Die Sophokles-Version des Theaterforums beginnt mit der Rückkehr des Kreon vom delphischen Orakel nach Theben. Er, der Freund und Vertraute des Königs Oidipus, hat den schicksalhaften Spruch vernommen, der Theben retten soll von zahlreichem Ungemach. Oidipus, noch ganz unschuldiger Herrscher, verordnet dessen sofortige Verkündung vor dem Volk und spricht das gnadenlose Urteil, das über den kommen soll, der den angeprangerten Frevel verübte: Der Mörder des alten Königs und Beischläfer der eigenen Mutter soll sofort getötet werden. Aber, so heldenhaft sich Oidipus auch gebärdet, von den heroischen Charakterzügen und der Weisheit des einstmaligen Erlösers Thebens aus den Fängen der Sphinx, ist nichts mehr zu bemerken. Die Macht hat ihre Spuren tief in ihn gegraben, unveränderbar scheint es.
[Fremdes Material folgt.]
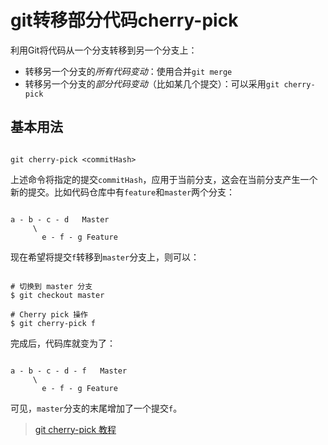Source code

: # git转移部分代码cherry-pick

利用Git将代码从一个分支转移到另一个分支上：

- 转移另一个分支的*所有代码变动*：使用合并`git merge`
- 转移另一个分支的*部分代码变动*（比如某几个提交）：可以采用`git cherry-pick`

## 基本用法

```shell

git cherry-pick <commitHash>
```

上述命令将指定的提交`commitHash`，应用于当前分支，这会在当前分支产生一个新的提交。比如代码仓库中有`feature`和`master`两个分支：

```

a - b - c - d   Master
	 \
	   e - f - g Feature
```

现在希望将提交`f`转移到`master`分支上，则可以：

```

# 切换到 master 分支
$ git checkout master

# Cherry pick 操作
$ git cherry-pick f
```

完成后，代码库就变为了：

```

a - b - c - d - f   Master
	 \
	   e - f - g Feature
```

可见，`master`分支的末尾增加了一个提交`f`。

> [git cherry-pick 教程](https://www.ruanyifeng.com/blog/2020/04/git-cherry-pick.html)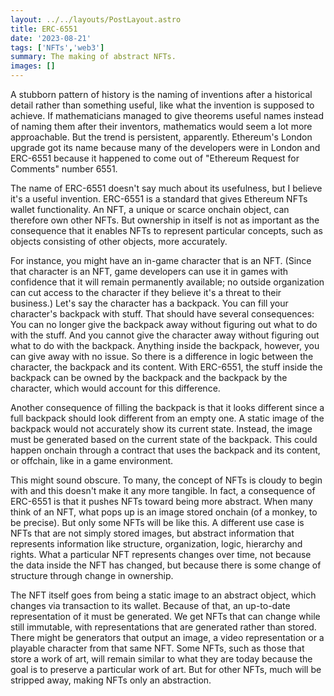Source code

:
 ```yaml
---
layout: ../../layouts/PostLayout.astro
title: ERC-6551
date: '2023-08-21'
tags: ['NFTs','web3']
summary: The making of abstract NFTs.
images: []
---
```

A stubborn pattern of history is the naming of inventions after a historical detail rather than something useful, like what the invention is supposed to achieve. If mathematicians managed to give theorems useful names instead of naming them after their inventors, mathematics would seem a lot more approachable. But the trend is persistent, apparently. Ethereum's London upgrade got its name because many of the developers were in London and ERC-6551 because it happened to come out of "Ethereum Request for Comments" number 6551.

The name of ERC-6551 doesn't say much about its usefulness, but I believe it's a useful invention. ERC-6551 is a standard that gives Ethereum NFTs wallet functionality. An NFT, a unique or scarce onchain object, can therefore own other NFTs. But ownership in itself is not as important as the consequence that it enables NFTs to represent particular concepts, such as objects consisting of other objects, more accurately.

For instance, you might have an in-game character that is an NFT. (Since that character is an NFT, game developers can use it in games with confidence that it will remain permanently available; no outside organization can cut access to the character if they believe it's a threat to their business.) Let's say the character has a backpack. You can fill your character's backpack with stuff. That should have several consequences: You can no longer give the backpack away without figuring out what to do with the stuff. And you cannot give the character away without figuring out what to do with the backpack. Anything inside the backpack, however, you can give away with no issue. So there is a difference in logic between the character, the backpack and its content. With ERC-6551, the stuff inside the backpack can be owned by the backpack and the backpack by the character, which would account for this difference.

Another consequence of filling the backpack is that it looks different since a full backpack should look different from an empty one. A static image of the backpack would not accurately show its current state. Instead, the image must be generated based on the current state of the backpack. This could happen onchain through a contract that uses the backpack and its content, or offchain, like in a game environment.

This might sound obscure. To many, the concept of NFTs is cloudy to begin with and this doesn't make it any more tangible. In fact, a consequence of ERC-6551 is that it pushes NFTs toward being more abstract. When many think of an NFT, what pops up is an image stored onchain (of a monkey, to be precise). But only some NFTs will be like this. A different use case is NFTs that are not simply stored images, but abstract information that represents information like structure, organization, logic, hierarchy and rights. What a particular NFT represents changes over time, not because the data inside the NFT has changed, but because there is some change of structure through change in ownership.

The NFT itself goes from being a static image to an abstract object, which changes via transaction to its wallet. Because of that, an up-to-date representation of it must be generated. We get NFTs that can change while still immutable, with representations that are generated rather than stored. There might be generators that output an image, a video representation or a playable character from that same NFT. Some NFTs, such as those that store a work of art, will remain similar to what they are today because the goal is to preserve a particular work of art. But for other NFTs, much will be stripped away, making NFTs only an abstraction.
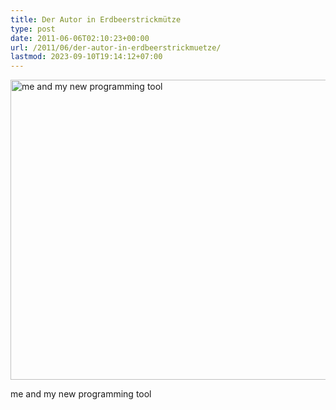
 ```yaml
---
title: Der Autor in Erdbeerstrickmütze
type: post
date: 2011-06-06T02:10:23+00:00
url: /2011/06/der-autor-in-erdbeerstrickmuetze/
lastmod: 2023-09-10T19:14:12+07:00
---
```

<div class="media image">
  <a href="http://www.flickr.com/photos/schreibblogade/5804406197/" title="me and my new programming tool by Patrick Kollitsch, on Flickr"><img src="//farm6.static.flickr.com/5230/5804406197_7251054209_z.jpg" width="640" height="480" alt="me and my new programming tool" /></a></p>

  <p>
    me and my new programming tool
  </p>
</div>
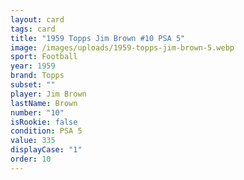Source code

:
```yaml
---
layout: card
tags: card
title: "1959 Topps Jim Brown #10 PSA 5"
image: /images/uploads/1959-topps-jim-brown-5.webp
sport: Football
year: 1959
brand: Topps
subset: ""
player: Jim Brown
lastName: Brown
number: "10"
isRookie: false
condition: PSA 5
value: 335
displayCase: "1"
order: 10
---
```

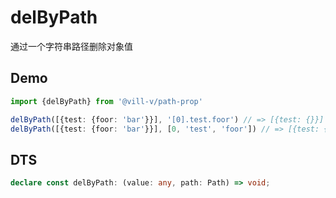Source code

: # delByPath

通过一个字符串路径删除对象值

## Demo

```ts
import {delByPath} from '@vill-v/path-prop'

delByPath([{test: {foor: 'bar'}}], '[0].test.foor') // => [{test: {}}]
delByPath([{test: {foor: 'bar'}}], [0, 'test', 'foor']) // => [{test: {}}]
```

## DTS

```ts
declare const delByPath: (value: any, path: Path) => void;
```
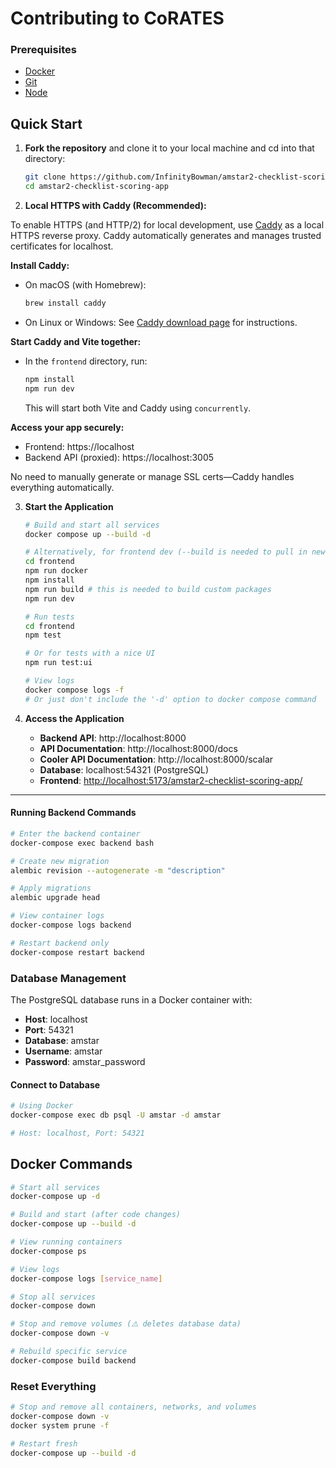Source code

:# Contributing to CoRATES

### Prerequisites

- [Docker](https://www.docker.com/get-started)
- [Git](https://git-scm.com/downloads)
- [Node](https://nodejs.org/en/download)

## Quick Start

1. **Fork the repository** and clone it to your local machine and cd into that directory:

   ```sh
   git clone https://github.com/InfinityBowman/amstar2-checklist-scoring-app.git
   cd amstar2-checklist-scoring-app
   ```

2. **Local HTTPS with Caddy (Recommended):**

To enable HTTPS (and HTTP/2) for local development, use [Caddy](https://caddyserver.com/) as a local HTTPS reverse proxy. Caddy automatically generates and manages trusted certificates for localhost.

**Install Caddy:**

- On macOS (with Homebrew):
  ```sh
  brew install caddy
  ```
- On Linux or Windows: See [Caddy download page](https://caddyserver.com/docs/install) for instructions.

**Start Caddy and Vite together:**

- In the `frontend` directory, run:
  ```sh
  npm install
  npm run dev
  ```
  This will start both Vite and Caddy using `concurrently`.

**Access your app securely:**

- Frontend: https://localhost
- Backend API (proxied): https://localhost:3005

No need to manually generate or manage SSL certs—Caddy handles everything automatically.

3. **Start the Application**

   ```bash
   # Build and start all services
   docker compose up --build -d

   # Alternatively, for frontend dev (--build is needed to pull in new changes to docker, if no changes are made, then it can be left out)
   cd frontend
   npm run docker
   npm install
   npm run build # this is needed to build custom packages
   npm run dev

   # Run tests
   cd frontend
   npm test

   # Or for tests with a nice UI
   npm run test:ui

   # View logs
   docker compose logs -f
   # Or just don't include the '-d' option to docker compose command
   ```

4. **Access the Application**
   - **Backend API**: http://localhost:8000
   - **API Documentation**: http://localhost:8000/docs
   - **Cooler API Documentation**: http://localhost:8000/scalar
   - **Database**: localhost:54321 (PostgreSQL)
   - **Frontend**: [http://localhost:5173/amstar2-checklist-scoring-app/](http://localhost:5173/amstar2-checklist-scoring-app/)

---

#### Running Backend Commands

```bash
# Enter the backend container
docker-compose exec backend bash

# Create new migration
alembic revision --autogenerate -m "description"

# Apply migrations
alembic upgrade head

# View container logs
docker-compose logs backend

# Restart backend only
docker-compose restart backend
```

### Database Management

The PostgreSQL database runs in a Docker container with:

- **Host**: localhost
- **Port**: 54321
- **Database**: amstar
- **Username**: amstar
- **Password**: amstar_password

#### Connect to Database

```bash
# Using Docker
docker-compose exec db psql -U amstar -d amstar

# Host: localhost, Port: 54321
```

## Docker Commands

```bash
# Start all services
docker-compose up -d

# Build and start (after code changes)
docker-compose up --build -d

# View running containers
docker-compose ps

# View logs
docker-compose logs [service_name]

# Stop all services
docker-compose down

# Stop and remove volumes (⚠️ deletes database data)
docker-compose down -v

# Rebuild specific service
docker-compose build backend
```

### Reset Everything

```bash
# Stop and remove all containers, networks, and volumes
docker-compose down -v
docker system prune -f

# Restart fresh
docker-compose up --build -d
```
Doch der Held wäre kein Held, würde er sich nicht über alle Makel und Eigendünkeleien erheben und im Bösen schließlich des Guten ansichtig werden, ist es auch noch so fadenscheinig. Nach einigem Hin und Her, nach Selbstbetrug, den üblichen Intrigen bei Hofe und der zwiespältigen Speichelleckerei der Untergebenen, die nur zu gern am Honigtopf der Macht schlekken und dieses Privileg unter allen Umständen erhalten wissen wollen, erkennt Oidipus in sich selbst den Schuldigen. Der Vatermörder, gefangen in der eigenen fanatisch-religiösen Hörigkeit und der des Volkes, blendet sich zur Sühne selbst.
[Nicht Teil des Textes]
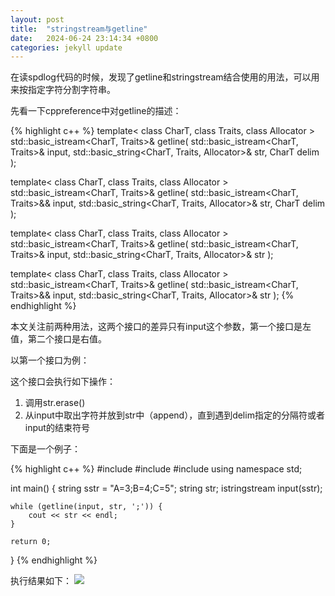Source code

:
 ```yaml
---
layout: post
title:  "stringstream与getline"
date:   2024-06-24 23:14:34 +0800
categories: jekyll update
---
```

在读spdlog代码的时候，发现了getline和stringstream结合使用的用法，可以用来按指定字符分割字符串。

先看一下cppreference中对getline的描述：

{% highlight c++ %}
template< class CharT, class Traits, class Allocator >
std::basic_istream<CharT, Traits>&
    getline( std::basic_istream<CharT, Traits>& input,
             std::basic_string<CharT, Traits, Allocator>& str, CharT delim );

template< class CharT, class Traits, class Allocator >
std::basic_istream<CharT, Traits>&
    getline( std::basic_istream<CharT, Traits>&& input,
             std::basic_string<CharT, Traits, Allocator>& str, CharT delim );

template< class CharT, class Traits, class Allocator >
std::basic_istream<CharT, Traits>&
    getline( std::basic_istream<CharT, Traits>& input,
             std::basic_string<CharT, Traits, Allocator>& str );

template< class CharT, class Traits, class Allocator >
std::basic_istream<CharT, Traits>&
    getline( std::basic_istream<CharT, Traits>&& input,
             std::basic_string<CharT, Traits, Allocator>& str );
{% endhighlight %}

本文关注前两种用法，这两个接口的差异只有input这个参数，第一个接口是左值，第二个接口是右值。

以第一个接口为例：

这个接口会执行如下操作：
1. 调用str.erase()
2. 从input中取出字符并放到str中（append），直到遇到delim指定的分隔符或者input的结束符号

下面是一个例子：

{% highlight c++ %}
#include <iostream>
#include <sstream>
#include <string>
using namespace std;

int main()
{
    string sstr = "A=3;B=4;C=5";
    string str;
    istringstream input(sstr);

    while (getline(input, str, ';')) {
        cout << str << endl;
    }

    return 0;
}
{% endhighlight %}

执行结果如下：
<img src="https://smileshineme.github.io/images/20241027/res.png">
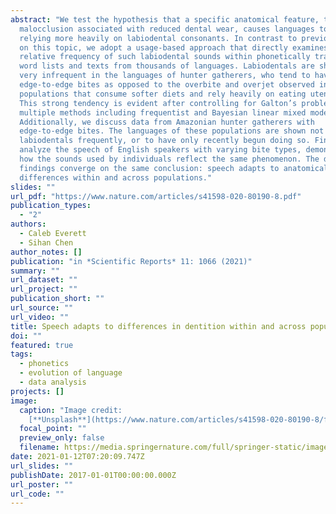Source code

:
 ```yaml
---
abstract: "We test the hypothesis that a specific anatomical feature, the dental
  malocclusion associated with reduced dental wear, causes languages to adapt by
  relying more heavily on labiodental consonants. In contrast to previous work
  on this topic, we adopt a usage-based approach that directly examines the
  relative frequency of such labiodental sounds within phonetically transcribed
  word lists and texts from thousands of languages. Labiodentals are shown to be
  very infrequent in the languages of hunter gatherers, who tend to have
  edge-to-edge bites as opposed to the overbite and overjet observed in
  populations that consume softer diets and rely heavily on eating utensils.
  This strong tendency is evident after controlling for Galton’s problem via
  multiple methods including frequentist and Bayesian linear mixed modeling.
  Additionally, we discuss data from Amazonian hunter gatherers with
  edge-to-edge bites. The languages of these populations are shown not to use
  labiodentals frequently, or to have only recently begun doing so. Finally, we
  analyze the speech of English speakers with varying bite types, demonstrating
  how the sounds used by individuals reflect the same phenomenon. The diverse
  findings converge on the same conclusion: speech adapts to anatomical
  differences within and across populations."
slides: ""
url_pdf: "https://www.nature.com/articles/s41598-020-80190-8.pdf"
publication_types:
  - "2"
authors:
  - Caleb Everett
  - Sihan Chen
author_notes: []
publication: "in *Scientific Reports* 11: 1066 (2021)"
summary: ""
url_dataset: ""
url_project: ""
publication_short: ""
url_source: ""
url_video: ""
title: Speech adapts to differences in dentition within and across populations
doi: ""
featured: true
tags:
  - phonetics
  - evolution of language
  - data analysis
projects: []
image:
  caption: "Image credit:
    [**Unsplash**](https://www.nature.com/articles/s41598-020-80190-8/figures/2\)"
  focal_point: ""
  preview_only: false
  filename: https://media.springernature.com/full/springer-static/image/art%3A10.1038%2Fs41598-020-80190-8/MediaObjects/41598_2020_80190_Fig2_HTML.png?as=webp
date: 2021-01-12T07:20:09.747Z
url_slides: ""
publishDate: 2017-01-01T00:00:00.000Z
url_poster: ""
url_code: ""
---
```

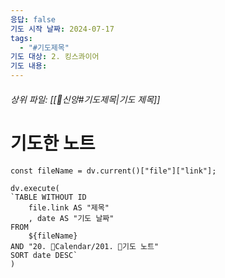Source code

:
 ```yaml
---
응답: false
기도 시작 날짜: 2024-07-17
tags:
  - "#기도제목"
기도 대상: 2. 킹스콰이어
기도 내용:
---
```

###### 상위 파일: [[🧭신앙#기도제목|기도 제목]]


# 기도한 노트
```dataviewjs
const fileName = dv.current()["file"]["link"];

dv.execute(
`TABLE WITHOUT ID
	file.link AS "제목"
	, date AS "기도 날짜"
FROM
	${fileName}
AND "20. 📅Calendar/201. 🙏기도 노트"
SORT date DESC`
)
```

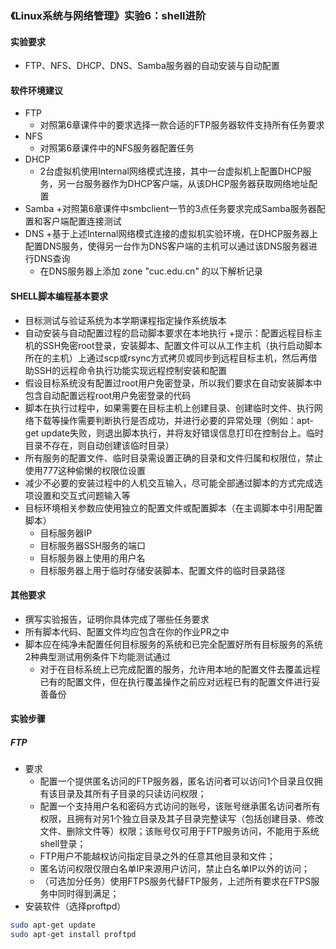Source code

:### 《Linux系统与网络管理》实验6：shell进阶
#### 实验要求
+ FTP、NFS、DHCP、DNS、Samba服务器的自动安装与自动配置
#### 软件环境建议
+ FTP 
   + 对照第6章课件中的要求选择一款合适的FTP服务器软件支持所有任务要求
+ NFS
   + 对照第6章课件中的NFS服务器配置任务
+ DHCP
   + 2台虚拟机使用Internal网络模式连接，其中一台虚拟机上配置DHCP服务，另一台服务器作为DHCP客户端，从该DHCP服务器获取网络地址配置
+ Samba
   +对照第6章课件中smbclient一节的3点任务要求完成Samba服务器配置和客户端配置连接测试
+ DNS
   +基于上述Internal网络模式连接的虚拟机实验环境，在DHCP服务器上配置DNS服务，使得另一台作为DNS客户端的主机可以通过该DNS服务器进行DNS查询
   + 在DNS服务器上添加 zone "cuc.edu.cn" 的以下解析记录
#### SHELL脚本编程基本要求
+ 目标测试与验证系统为本学期课程指定操作系统版本
+ 自动安装与自动配置过程的启动脚本要求在本地执行
   +提示：配置远程目标主机的SSH免密root登录，安装脚本、配置文件可以从工作主机（执行启动脚本所在的主机）上通过scp或rsync方式拷贝或同步到远程目标主机，然后再借助SSH的远程命令执行功能实现远程控制安装和配置
+ 假设目标系统没有配置过root用户免密登录，所以我们要求在自动安装脚本中包含自动配置远程root用户免密登录的代码
+ 脚本在执行过程中，如果需要在目标主机上创建目录、创建临时文件、执行网络下载等操作需要判断执行是否成功，并进行必要的异常处理（例如：apt-get update失败，则退出脚本执行，并将友好错误信息打印在控制台上。临时目录不存在，则自动创建该临时目录）
+ 所有服务的配置文件、临时目录需设置正确的目录和文件归属和权限位，禁止使用777这种偷懒的权限位设置
+ 减少不必要的安装过程中的人机交互输入，尽可能全部通过脚本的方式完成选项设置和交互式问题输入等
+ 目标环境相关参数应使用独立的配置文件或配置脚本（在主调脚本中引用配置脚本）
   + 目标服务器IP
   + 目标服务器SSH服务的端口
   + 目标服务器上使用的用户名  
   + 目标服务器上用于临时存储安装脚本、配置文件的临时目录路径
#### 其他要求
+ 撰写实验报告，证明你具体完成了哪些任务要求
+ 所有脚本代码、配置文件均应包含在你的作业PR之中
+ 脚本应在纯净未配置任何目标服务的系统和已完全配置好所有目标服务的系统2种典型测试用例条件下均能测试通过
   + 对于在目标系统上已完成配置的服务，允许用本地的配置文件去覆盖远程已有的配置文件，但在执行覆盖操作之前应对远程已有的配置文件进行妥善备份
#### 实验步骤
##### FTP
+ 要求
   + 配置一个提供匿名访问的FTP服务器，匿名访问者可以访问1个目录且仅拥有该目录及其所有子目录的只读访问权限；
   + 配置一个支持用户名和密码方式访问的账号，该账号继承匿名访问者所有权限，且拥有对另1个独立目录及其子目录完整读写（包括创建目录、修改文件、删除文件等）权限；该账号仅可用于FTP服务访问，不能用于系统shell登录；
   +  FTP用户不能越权访问指定目录之外的任意其他目录和文件；
   + 匿名访问权限仅限白名单IP来源用户访问，禁止白名单IP以外的访问；  
   + （可选加分任务）使用FTPS服务代替FTP服务，上述所有要求在FTPS服务中同时得到满足；
+ 安装软件（选择proftpd）
```bash
sudo apt-get update
sudo apt-get install proftpd
```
Die Macht schließt nun endgültig die Augen vor der Welt, ist gegenüber allem und jedem blind. Die Blendung schließt das reine Vergessen in sich und Vergessen ist das Privileg der Herrscher Nur sie können sich von der Geschichte befreien. Die Selbstblendung des Oidipus ist eher eine Erhebung als eine Strafe, ist der legitimierte Aufstieg in die Himmel der absoluten Macht. Und ob sich die Götter nach einer solchen Bußgroteske Theben wohlgesonnener zeigen werden, ist zu bezweifeln, es

sei denn, die Götter sind vom selben Schlag und das ist anzunehmen.
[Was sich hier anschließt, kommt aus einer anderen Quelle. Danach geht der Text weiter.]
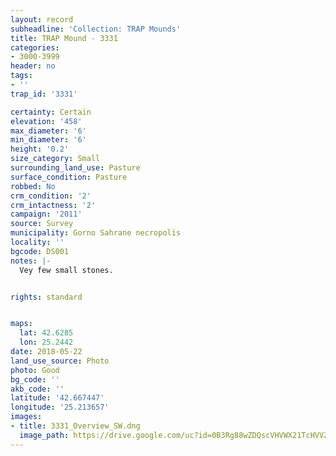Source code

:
 ```yaml
---
layout: record
subheadline: 'Collection: TRAP Mounds'
title: TRAP Mound - 3331
categories:
- 3000-3999
header: no
tags:
- ''
trap_id: '3331'

certainty: Certain
elevation: '458'
max_diameter: '6'
min_diameter: '6'
height: '0.2'
size_category: Small
surrounding_land_use: Pasture
surface_condition: Pasture
robbed: No
crm_condition: '2'
crm_intactness: '2'
campaign: '2011'
source: Survey
municipality: Gorno Sahrane necropolis
locality: ''
bgcode: DS001
notes: |-
  Vey few small stones.


rights: standard


maps:
  lat: 42.6285
  lon: 25.2442
date: 2018-05-22
land_use_source: Photo
photo: Good
bg_code: ''
akb_code: ''
latitude: '42.667447'
longitude: '25.213657'
images:
- title: 3331_Overview_SW.dng
  image_path: https://drive.google.com/uc?id=0B3Rg88wZDQscVHVWX21TcHVVZVU
---
```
Bei aller politischen Brisanz, die gelegentlich aufflackert, bei aller Stimmigkeit mancher Metapher und Allegorie, ist die Inszenierung eine theatralische Katastrophe, ein Drama der Form mehr als ein Drama nach seinem Inhalt. Schauspielerinnen und Regie langweilen mit absoluter spielerischer Inkompetenz und Einfallslosigkeit. Daß man nicht einschläft, liegt ausschließlich an der dramatisch-hysterischen Lautstärke des Textvortrages. Und der hat sogar seine ungewollt grotesken Seiten, weil manchem und mancher gelegentlich die Stimme kollabiert. Der einzige theatralische Moment ist wohl die Ankunft des Boten aus Korinth. Dafür jedoch lohnt es nicht, ins Theater zu gehen.